— Problem statement —
The entries are to be given back verbatim; no picture is to be copied.

= = = =

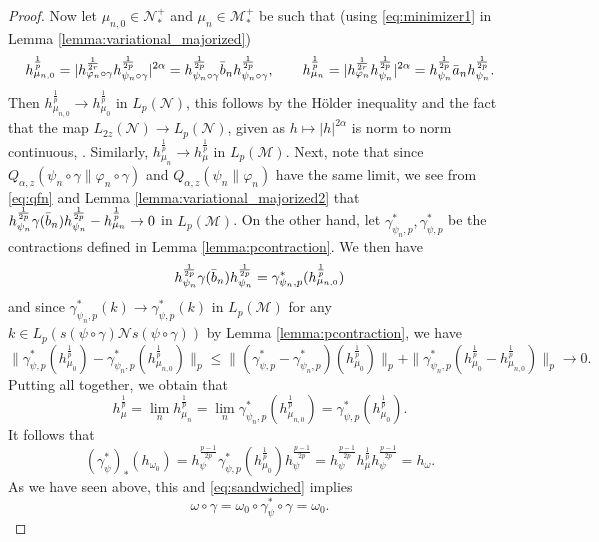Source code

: \documentclass[12pt]{article}
\theoremstyle{definition}
\theoremstyle{remark}
\numberwithin{equation}{section}
\def\Me{\mathcal M}
\def\Ne{\mathcal N}
\def\ffi{\varphi}
\begin{document}
\begin{proof}
Now let $\mu_{n,0}\in \Ne_*^+$ and $\mu_n\in \Me_*^+$ be such that (using  \eqref{eq:minimizer1}
in Lemma \ref{lemma:variational_majorized})
\begin{align*}
h_{\mu_{n,0}}^{\frac 1p}= |h_{\ffi_n\circ\gamma}^{1\over 2r}h_{\psi_n\circ\gamma}^{1\over 2p}|^{2\alpha}=
h_{\psi_n\circ\gamma}^{\frac 1{2p}}\bar b_{n}
h_{\psi_n\circ\gamma}^{\frac1{2p}},\qquad
h_{\mu_{n}}^{\frac1p}=|h_{\ffi_n}^{1\over 2r}h_{\psi_n}^{1\over 2p}|^{2\alpha}= h_{\psi_n}^{\frac 1{2p}}\bar a_{n}
h_{\psi_n}^{\frac1{2p}}. 
\end{align*}
Then $h_{\mu_{n,0}}^{\frac1p}\to h_{\mu_0}^{\frac1p}$ in $L_p(\Ne)$, this follows by the H\"older
inequality and the fact that the map $L_{2z}(\Ne)\to L_p(\Ne)$, given as $h\mapsto
|h|^{2\alpha}$ is norm to norm continuous, \cite{kosaki1984applicationsuc}. Similarly,
$h_{\mu_n}^{\frac1p}\to h_\mu^{\frac1p}$ in $L_p(\Me)$. 
Next, note that since
$Q_{\alpha,z}(\psi_n\circ\gamma\|\ffi_n\circ\gamma)$ and $Q_{\alpha,z}(\psi_n\|\ffi_n)$
have the same limit, we see from \eqref{eq:qfn} and Lemma
\ref{lemma:variational_majorized2} that 
$h_{\psi_n}^{\frac 1{2p}}\gamma(\bar b_{n})h_{\psi_n}^{1\over 2p}-h_{\mu_n}^{\frac1p}\to
0$ in $L_p(\Me)$.  On the other hand, let $\gamma^*_{\psi_n,p}, \gamma^*_{\psi,p}$ be the
contractions defined in Lemma \ref{lemma:pcontraction}. We
then have 
\[
h_{\psi_n}^{\frac 1{2p}}\gamma(\bar b_{n})h_{\psi_n}^{1\over
2p}=\gamma_{\psi_{n},p}^*(h_{\mu_{n,0}}^{\frac1p})
\]
and since $\gamma^*_{\psi_{n},p}(k)\to \gamma^*_{\psi,p}(k)$ in $L_p(\Me)$ for any
$k\in L_p(s(\psi\circ\gamma)\Ne s(\psi\circ\gamma))$ by Lemma \ref{lemma:pcontraction}, we have  
\[
\|\gamma^*_{\psi,p}(h_{\mu_0}^{\frac1p})-\gamma_{\psi_{n},p}^*(h_{\mu_{n,0}}^{\frac1p})\|_p\le
\|(\gamma^*_{\psi,p}-\gamma^*_{\psi_{n},p})(h_{\mu_0}^{\frac1p})\|_p+
\|\gamma^*_{\psi_{n},p}(h_{\mu_0}^{\frac1p}-h_{\mu_{n,0}}^{\frac1p})\|_p\to 0.
\]
Putting all together, we obtain that 
\[
h_\mu^{\frac1p}=\lim_n h_{\mu_n}^{\frac1p}=\lim_n
\gamma^*_{\psi_{n},p}(h_{\mu_{n,0}}^{\frac1p})=\gamma^*_{\psi,p}(h_{\mu_0}^{\frac1p}).
\]
It follows that 
\[
(\gamma^*_{\psi})_*(h_{\omega_0})=h_{\psi}^{\frac{p-1}{2p}}\gamma^*_{\psi,p}(h_{\mu_0}^{\frac1p})h_{\psi}^{\frac{p-1}{2p}}=h_{\psi}^{\frac{p-1}{2p}}h_\mu^{\frac1p}h_{\psi}^{\frac{p-1}{2p}}=h_\omega.
\]
As we have seen above, this  and \eqref{eq:sandwiched} implies 
\[
\omega\circ\gamma= \omega_0\circ \gamma_\psi^*\circ\gamma=\omega_0.
\]



\end{proof}
\end{document}
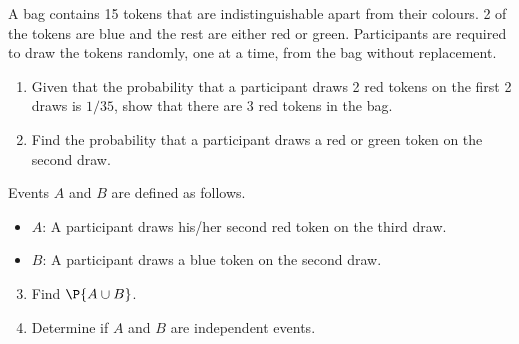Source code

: \begin{problem}
    A bag contains 15 tokens that are indistinguishable apart from their colours. 2 of the tokens are blue and the rest are either red or green. Participants are required to draw the tokens randomly, one at a time, from the bag without replacement.

    \begin{enumerate}
        \item Given that the probability that a participant draws 2 red tokens on the first 2 draws is $1/35$, show that there are 3 red tokens in the bag.
        \item Find the probability that a participant draws a red or green token on the second draw.
    \end{enumerate}

    Events $A$ and $B$ are defined as follows.
    \begin{itemize}
        \item $A$: A participant draws his/her second red token on the third draw.
        \item $B$: A participant draws a blue token on the second draw.
    \end{itemize}

    \begin{enumerate}
        \setcounter{enumi}{2}
        \item Find $\P{A \cup B}$.
        \item Determine if $A$ and $B$ are independent events.
    \end{enumerate}
\end{problem}

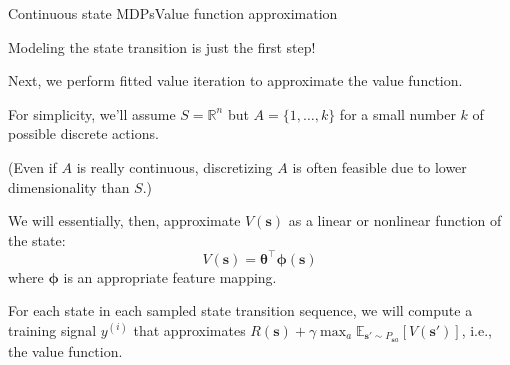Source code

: \documentclass{beamer}
\renewcommand{\vec}[1]{\boldsymbol{#1}}
\def\Rset{\mathbb{R}}
\def\Expec{\mathbb{E}}
\begin{document}
\begin{frame}{Continuous state MDPs}{Value function approximation}

  Modeling the state transition is just the first step!

  \medskip

  Next, we perform \alert{fitted value iteration} to approximate the
  value function.

  \medskip

  For simplicity, we'll assume $S = \Rset^n$ but $A = \{ 1, \ldots, k \}$ for
  a small number $k$ of possible discrete actions.

  \medskip

  (Even if $A$ is really continuous, discretizing $A$ is often
  feasible due to lower dimensionality than $S$.)

  \medskip

  We will essentially, then, approximate $V(\vec{s})$ as a linear or
  nonlinear function of the state:
  \[ V(\vec{s}) = \vec{\theta}^\top\vec{\phi}(\vec{s}) \]
  where $\vec{\phi}$ is an appropriate feature mapping.

  \medskip

  For each state in each sampled state transition sequence, we will
  compute a training signal $y^{(i)}$ that approximates $R(\vec{s}) +
  \gamma \max_a\Expec_{\vec{s}'\sim P_{\vec{s}a}}[V(\vec{s}')]$, i.e.,
  the value function.
  
\end{frame}
\end{document}
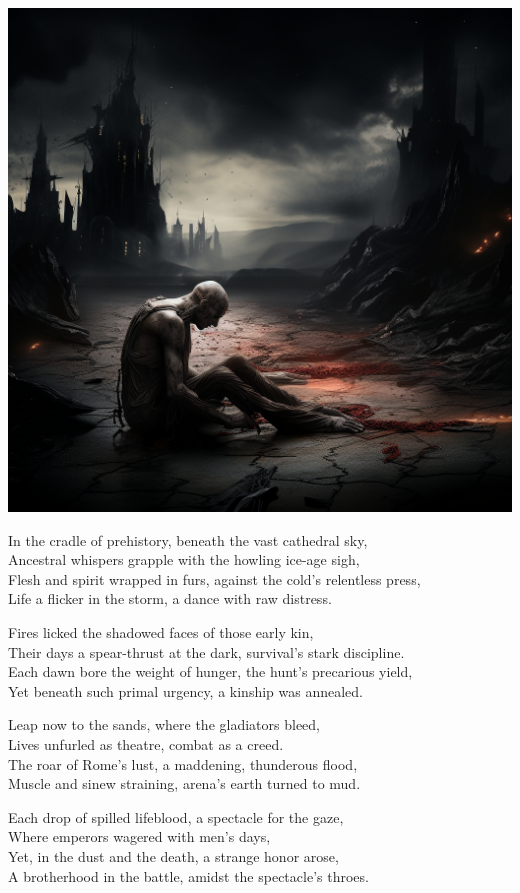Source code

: \documentclass[10pt,letterpaper]{article}
\begin{document}
\pagestyle{empty} %

\begin{center}
\includegraphics[width=0.3\linewidth]{a_q_s_the_human_condition_suffering_pain_evolution_618e4ef6-60ba-4d7b-a48b-e12e2a8f11cf.png}

\bigskip

In the cradle of prehistory, beneath the vast cathedral sky, \\
Ancestral whispers grapple with the howling ice-age sigh,\\
Flesh and spirit wrapped in furs, against the cold's relentless press,\\
Life a flicker in the storm, a dance with raw distress.\\

\bigskip

Fires licked the shadowed faces of those early kin,\\
Their days a spear-thrust at the dark, survival's stark discipline.\\
Each dawn bore the weight of hunger, the hunt's precarious yield,\\
Yet beneath such primal urgency, a kinship was annealed.\\

\bigskip

Leap now to the sands, where the gladiators bleed,\\
Lives unfurled as theatre, combat as a creed.\\
The roar of Rome's lust, a maddening, thunderous flood,\\
Muscle and sinew straining, arena's earth turned to mud.\\

\bigskip

Each drop of spilled lifeblood, a spectacle for the gaze,\\
Where emperors wagered with men's days,\\
Yet, in the dust and the death, a strange honor arose,\\
A brotherhood in the battle, amidst the spectacle's throes.\\


\end{center}
\end{document}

= = = =

— Task result —
Source code

: \documentclass[12pt]{article}
\theoremstyle{definition}
\theoremstyle{remark}
\numberwithin{equation}{section}
\def\Me{\mathcal M}
\def\Ne{\mathcal N}
\def\ffi{\varphi}
\begin{document}
\begin{proof}
Now let $\mu_{n,0}\in \Ne_*^+$ and $\mu_n\in \Me_*^+$ be such that (using  \eqref{eq:minimizer1}
in Lemma \ref{lemma:variational_majorized})
\begin{align*}
h_{\mu_{n,0}}^{\frac 1p}= |h_{\ffi_n\circ\gamma}^{1\over 2r}h_{\psi_n\circ\gamma}^{1\over 2p}|^{2\alpha}=
h_{\psi_n\circ\gamma}^{\frac 1{2p}}\bar b_{n}
h_{\psi_n\circ\gamma}^{\frac1{2p}},\qquad
h_{\mu_{n}}^{\frac1p}=|h_{\ffi_n}^{1\over 2r}h_{\psi_n}^{1\over 2p}|^{2\alpha}= h_{\psi_n}^{\frac 1{2p}}\bar a_{n}
h_{\psi_n}^{\frac1{2p}}. 
\end{align*}
Then $h_{\mu_{n,0}}^{\frac1p}\to h_{\mu_0}^{\frac1p}$ in $L_p(\Ne)$, this follows by the H\"older
inequality and the fact that the map $L_{2z}(\Ne)\to L_p(\Ne)$, given as $h\mapsto
|h|^{2\alpha}$ is norm to norm continuous, \cite{kosaki1984applicationsuc}. Similarly,
$h_{\mu_n}^{\frac1p}\to h_\mu^{\frac1p}$ in $L_p(\Me)$. 
Next, note that since
$Q_{\alpha,z}(\psi_n\circ\gamma\|\ffi_n\circ\gamma)$ and $Q_{\alpha,z}(\psi_n\|\ffi_n)$
have the same limit, we see from \eqref{eq:qfn} and Lemma
\ref{lemma:variational_majorized2} that 
$h_{\psi_n}^{\frac 1{2p}}\gamma(\bar b_{n})h_{\psi_n}^{1\over 2p}-h_{\mu_n}^{\frac1p}\to
0$ in $L_p(\Me)$.  On the other hand, let $\gamma^*_{\psi_n,p}, \gamma^*_{\psi,p}$ be the
contractions defined in Lemma \ref{lemma:pcontraction}. We
then have 
\[
h_{\psi_n}^{\frac 1{2p}}\gamma(\bar b_{n})h_{\psi_n}^{1\over
2p}=\gamma_{\psi_{n},p}^*(h_{\mu_{n,0}}^{\frac1p})
\]
and since $\gamma^*_{\psi_{n},p}(k)\to \gamma^*_{\psi,p}(k)$ in $L_p(\Me)$ for any
$k\in L_p(s(\psi\circ\gamma)\Ne s(\psi\circ\gamma))$ by Lemma \ref{lemma:pcontraction}, we have  
\[
\|\gamma^*_{\psi,p}(h_{\mu_0}^{\frac1p})-\gamma_{\psi_{n},p}^*(h_{\mu_{n,0}}^{\frac1p})\|_p\le
\|(\gamma^*_{\psi,p}-\gamma^*_{\psi_{n},p})(h_{\mu_0}^{\frac1p})\|_p+
\|\gamma^*_{\psi_{n},p}(h_{\mu_0}^{\frac1p}-h_{\mu_{n,0}}^{\frac1p})\|_p\to 0.
\]
Putting all together, we obtain that 
\[
h_\mu^{\frac1p}=\lim_n h_{\mu_n}^{\frac1p}=\lim_n
\gamma^*_{\psi_{n},p}(h_{\mu_{n,0}}^{\frac1p})=\gamma^*_{\psi,p}(h_{\mu_0}^{\frac1p}).
\]
It follows that 
\[
(\gamma^*_{\psi})_*(h_{\omega_0})=h_{\psi}^{\frac{p-1}{2p}}\gamma^*_{\psi,p}(h_{\mu_0}^{\frac1p})h_{\psi}^{\frac{p-1}{2p}}=h_{\psi}^{\frac{p-1}{2p}}h_\mu^{\frac1p}h_{\psi}^{\frac{p-1}{2p}}=h_\omega.
\]
As we have seen above, this  and \eqref{eq:sandwiched} implies 
\[
\omega\circ\gamma= \omega_0\circ \gamma_\psi^*\circ\gamma=\omega_0.
\]



\end{proof}
\end{document}
Source code

: \begin{problem}
    A bag contains 15 tokens that are indistinguishable apart from their colours. 2 of the tokens are blue and the rest are either red or green. Participants are required to draw the tokens randomly, one at a time, from the bag without replacement.

    \begin{enumerate}
        \item Given that the probability that a participant draws 2 red tokens on the first 2 draws is $1/35$, show that there are 3 red tokens in the bag.
        \item Find the probability that a participant draws a red or green token on the second draw.
    \end{enumerate}

    Events $A$ and $B$ are defined as follows.
    \begin{itemize}
        \item $A$: A participant draws his/her second red token on the third draw.
        \item $B$: A participant draws a blue token on the second draw.
    \end{itemize}

    \begin{enumerate}
        \setcounter{enumi}{2}
        \item Find $\P{A \cup B}$.
        \item Determine if $A$ and $B$ are independent events.
    \end{enumerate}
\end{problem}

Source code

: \documentclass{beamer}
\renewcommand{\vec}[1]{\boldsymbol{#1}}
\def\Rset{\mathbb{R}}
\def\Expec{\mathbb{E}}
\begin{document}
\begin{frame}{Continuous state MDPs}{Value function approximation}

  Modeling the state transition is just the first step!

  \medskip

  Next, we perform \alert{fitted value iteration} to approximate the
  value function.

  \medskip

  For simplicity, we'll assume $S = \Rset^n$ but $A = \{ 1, \ldots, k \}$ for
  a small number $k$ of possible discrete actions.

  \medskip

  (Even if $A$ is really continuous, discretizing $A$ is often
  feasible due to lower dimensionality than $S$.)

  \medskip

  We will essentially, then, approximate $V(\vec{s})$ as a linear or
  nonlinear function of the state:
  \[ V(\vec{s}) = \vec{\theta}^\top\vec{\phi}(\vec{s}) \]
  where $\vec{\phi}$ is an appropriate feature mapping.

  \medskip

  For each state in each sampled state transition sequence, we will
  compute a training signal $y^{(i)}$ that approximates $R(\vec{s}) +
  \gamma \max_a\Expec_{\vec{s}'\sim P_{\vec{s}a}}[V(\vec{s}')]$, i.e.,
  the value function.
  
\end{frame}
\end{document}
Source code

: \documentclass[10pt,letterpaper]{article}
\begin{document}
\pagestyle{empty} %

\begin{center}
\includegraphics[width=0.3\linewidth]{a_q_s_the_human_condition_suffering_pain_evolution_618e4ef6-60ba-4d7b-a48b-e12e2a8f11cf.png}

\bigskip

In the cradle of prehistory, beneath the vast cathedral sky, \\
Ancestral whispers grapple with the howling ice-age sigh,\\
Flesh and spirit wrapped in furs, against the cold's relentless press,\\
Life a flicker in the storm, a dance with raw distress.\\

\bigskip

Fires licked the shadowed faces of those early kin,\\
Their days a spear-thrust at the dark, survival's stark discipline.\\
Each dawn bore the weight of hunger, the hunt's precarious yield,\\
Yet beneath such primal urgency, a kinship was annealed.\\

\bigskip

Leap now to the sands, where the gladiators bleed,\\
Lives unfurled as theatre, combat as a creed.\\
The roar of Rome's lust, a maddening, thunderous flood,\\
Muscle and sinew straining, arena's earth turned to mud.\\

\bigskip

Each drop of spilled lifeblood, a spectacle for the gaze,\\
Where emperors wagered with men's days,\\
Yet, in the dust and the death, a strange honor arose,\\
A brotherhood in the battle, amidst the spectacle's throes.\\


\end{center}
\end{document}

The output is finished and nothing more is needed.